Ich hoffe ihr könnt mir helfen. Danke.


----------



## Marco13 (12. Feb 2012)

In verschiedenen Threads (z.B. in http://www.java-forum.org/spiele-multimedia-programmierung/120318-performance-bufferedimages.html und den von dort aus verlinkten) hatte ich schonmal geschrieben, dass das Zeichnen von BufferedImages viel mit Magie zu tun hat. Ein Stichwort ist dabei "Managed Images". GROB vereinfacht(!) sind das Bilder, die im Grafikkartenspeicher gehalten werden können. Ein direkter Zugriff auf die Pixel (so, wie du es beschrieben hast) kann dann dazu führen, dass die Bilder "unmanaged" werden, und das Zeichnen danach deutlich langsamer wird. (Allerdings (und diese Aussage mit VIEL Vorbehalt: ) hatte ich manchmal den Eindruck, dass das nicht immer so sein muss)

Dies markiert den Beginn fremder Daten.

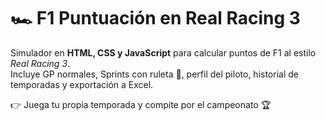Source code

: # 🏎️ F1 Puntuación en Real Racing 3  

Simulador en **HTML, CSS y JavaScript** para calcular puntos de F1 al estilo *Real Racing 3*.  
Incluye GP normales, Sprints con ruleta 🎡, perfil del piloto, historial de temporadas y exportación a Excel.  

👉 Juega tu propia temporada y compite por el campeonato 🏆
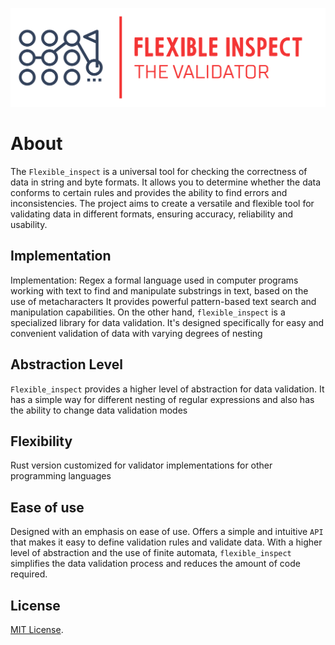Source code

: ![logo](<logo/svg/Color logo - no background.svg>)

# About
The `Flexible_inspect` is a universal tool for checking the correctness of data in string and byte formats. 
It allows you to determine whether the data conforms to certain rules and provides the ability to find errors and inconsistencies.
The project aims to create a versatile and flexible tool for validating data in different formats, ensuring accuracy, reliability and usability.

## Implementation
Implementation: Regex a formal language used in computer programs working with text to find and manipulate substrings in text,
based on the use of metacharacters It provides powerful pattern-based text search and manipulation capabilities.
On the other hand, `flexible_inspect` is a specialized library for data validation.
It's designed specifically for easy and convenient validation of data with varying degrees of nesting

## Abstraction Level
`Flexible_inspect` provides a higher level of abstraction for data validation.
It has a simple way for different nesting of regular expressions and also has the ability to change data validation modes

## Flexibility
Rust version customized for validator implementations for other programming languages

## Ease of use
Designed with an emphasis on ease of use. Offers a simple and intuitive `API` that makes it easy to define validation rules and validate data.
With a higher level of abstraction and the use of finite automata, `flexible_inspect` simplifies the data validation process and reduces the amount of code required.

## License
[MIT License](./LICENSE).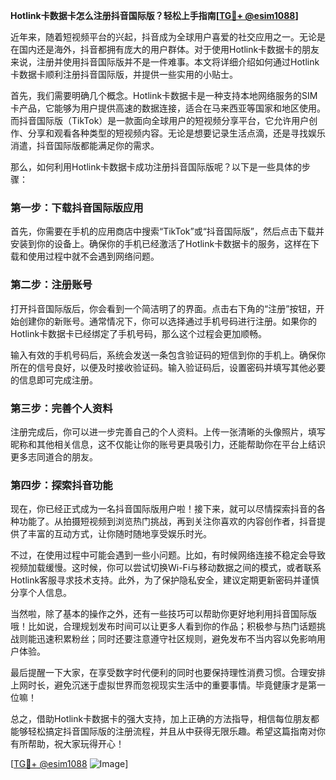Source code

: **Hotlink卡数据卡怎么注册抖音国际版？轻松上手指南[[TG💪+ @esim1088](https://t.me/s/esim1088)]**

近年来，随着短视频平台的兴起，抖音成为全球用户喜爱的社交应用之一。无论是在国内还是海外，抖音都拥有庞大的用户群体。对于使用Hotlink卡数据卡的朋友来说，注册并使用抖音国际版并不是一件难事。本文将详细介绍如何通过Hotlink卡数据卡顺利注册抖音国际版，并提供一些实用的小贴士。

首先，我们需要明确几个概念。Hotlink卡数据卡是一种支持本地网络服务的SIM卡产品，它能够为用户提供高速的数据连接，适合在马来西亚等国家和地区使用。而抖音国际版（TikTok）是一款面向全球用户的短视频分享平台，它允许用户创作、分享和观看各种类型的短视频内容。无论是想要记录生活点滴，还是寻找娱乐消遣，抖音国际版都能满足你的需求。

那么，如何利用Hotlink卡数据卡成功注册抖音国际版呢？以下是一些具体的步骤：

### 第一步：下载抖音国际版应用

首先，你需要在手机的应用商店中搜索“TikTok”或“抖音国际版”，然后点击下载并安装到你的设备上。确保你的手机已经激活了Hotlink卡数据卡的服务，这样在下载和使用过程中就不会遇到网络问题。

### 第二步：注册账号

打开抖音国际版后，你会看到一个简洁明了的界面。点击右下角的“注册”按钮，开始创建你的新账号。通常情况下，你可以选择通过手机号码进行注册。如果你的Hotlink卡数据卡已经绑定了手机号码，那么这个过程会更加顺畅。

输入有效的手机号码后，系统会发送一条包含验证码的短信到你的手机上。确保你所在的信号良好，以便及时接收验证码。输入验证码后，设置密码并填写其他必要的信息即可完成注册。

### 第三步：完善个人资料

注册完成后，你可以进一步完善自己的个人资料。上传一张清晰的头像照片，填写昵称和其他相关信息，这不仅能让你的账号更具吸引力，还能帮助你在平台上结识更多志同道合的朋友。

### 第四步：探索抖音功能

现在，你已经正式成为一名抖音国际版用户啦！接下来，就可以尽情探索抖音的各种功能了。从拍摄短视频到浏览热门挑战，再到关注你喜欢的内容创作者，抖音提供了丰富的互动方式，让你随时随地享受娱乐时光。

不过，在使用过程中可能会遇到一些小问题。比如，有时候网络连接不稳定会导致视频加载缓慢。这时候，你可以尝试切换Wi-Fi与移动数据之间的模式，或者联系Hotlink客服寻求技术支持。此外，为了保护隐私安全，建议定期更新密码并谨慎分享个人信息。

当然啦，除了基本的操作之外，还有一些技巧可以帮助你更好地利用抖音国际版哦！比如说，合理规划发布时间可以让更多人看到你的作品；积极参与热门话题挑战则能迅速积累粉丝；同时还要注意遵守社区规则，避免发布不当内容以免影响用户体验。

最后提醒一下大家，在享受数字时代便利的同时也要保持理性消费习惯。合理安排上网时长，避免沉迷于虚拟世界而忽视现实生活中的重要事情。毕竟健康才是第一位嘛！

总之，借助Hotlink卡数据卡的强大支持，加上正确的方法指导，相信每位朋友都能够轻松搞定抖音国际版的注册流程，并且从中获得无限乐趣。希望这篇指南对你有所帮助，祝大家玩得开心！

[[TG💪+ @esim1088](https://t.me/s/esim1088) ![Image](https://i.postimg.cc/4NQfJmqS/Snipaste-2025-05-13-00-14-12.png)]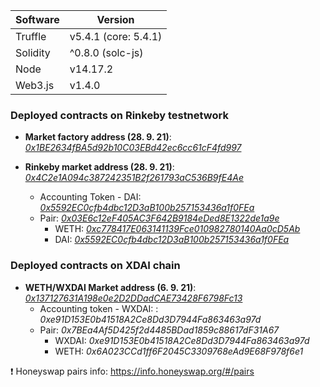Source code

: Software | Version
------------- | -------------
Truffle  | v5.4.1 (core: 5.4.1)
Solidity  | ^0.8.0 (solc-js)
Node | v14.17.2
Web3.js | v1.4.0

### Deployed contracts on Rinkeby testnetwork ###


* **Market factory address (28. 9. 21)**: [_0x1BE2634fBA5d92b10C03EBd42ec6cc61cF4fd997_](https://rinkeby.etherscan.io/address/0x1BE2634fBA5d92b10C03EBd42ec6cc61cF4fd997)

* **Rinkeby market address (28. 9. 21)**: [_0x4C2e1A094c387242351B2f261793aC536B9fE4Ae_](https://rinkeby.etherscan.io/address/0x4C2e1A094c387242351B2f261793aC536B9fE4Ae)

    * Accounting Token - DAI: [_0x5592EC0cfb4dbc12D3aB100b257153436a1f0FEa_](https://rinkeby.etherscan.io/token/0x5592ec0cfb4dbc12d3ab100b257153436a1f0fea)
    * Pair: [_0x03E6c12eF405AC3F642B9184eDed8E1322de1a9e_](https://rinkeby.etherscan.io/address/0x03E6c12eF405AC3F642B9184eDed8E1322de1a9e)
        * WETH: [_0xc778417E063141139Fce010982780140Aa0cD5Ab_](https://rinkeby.etherscan.io/token/0xc778417E063141139Fce010982780140Aa0cD5Ab)
        * DAI: [_0x5592EC0cfb4dbc12D3aB100b257153436a1f0FEa_](https://rinkeby.etherscan.io/token/0x5592EC0cfb4dbc12D3aB100b257153436a1f0FEa)


### Deployed contracts on XDAI chain ###

* **WETH/WXDAI Market address (6. 9. 21)**: [_0x137127631A198e0e2D2DDadCAE73428F6798Fc13_](https://blockscout.com/xdai/mainnet/address/0x137127631A198e0e2D2DDadCAE73428F6798Fc13/internal-transactions)
    * Accounting token - WXDAI: : _0xe91D153E0b41518A2Ce8Dd3D7944Fa863463a97d_
    * Pair: _0x7BEa4Af5D425f2d4485BDad1859c88617dF31A67_
        * WXDAI: _0xe91D153E0b41518A2Ce8Dd3D7944Fa863463a97d_
        * WETH: _0x6A023CCd1ff6F2045C3309768eAd9E68F978f6e1_

❗ Honeyswap pairs info: https://info.honeyswap.org/#/pairs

Für eine genauere Analyse, warum der Ansatz mit LWJGL langsamer war, bräuchte man wohl mehr Code. (Und ein KSKB, wo man mit möglichst wenig Code drumerhum die Vergleiche machen kann, wäre wohl auch für dich für die Analyse praktisch). Beim Zeichnen mit OpenGL kommt ja auch noch die Frage dazu, welches Format die Daten innerhalb von OpenGL haben. Ein paar Worte dazu wurden in http://www.java-forum.org/spiele-mu...ment-exception-glteximage2d-2.html#post861519 oder http://www.java-forum.org/spiele-mu...xtur-verschiedenen-bit-depths.html#post856337 gesagt. (Wenn Fancy sich endlich mal registrieren bzw. wieder http://www.java-forum.org/members/11768.html benutzen würde, könnte man da viel leichter danach suchen  )


----------



## Guest2 (12. Feb 2012)

Moin,

wenn man das mit OpenGL realisieren möchte, gibt es dazu mindestens tausende verschiedene Varianten das zu implementieren. Vermutlich sind allerdings leider auch die schnellsten nicht nur die kompliziertesten, sondern auch die, welche von deinem bisherigen Ansatz am meisten abweichen.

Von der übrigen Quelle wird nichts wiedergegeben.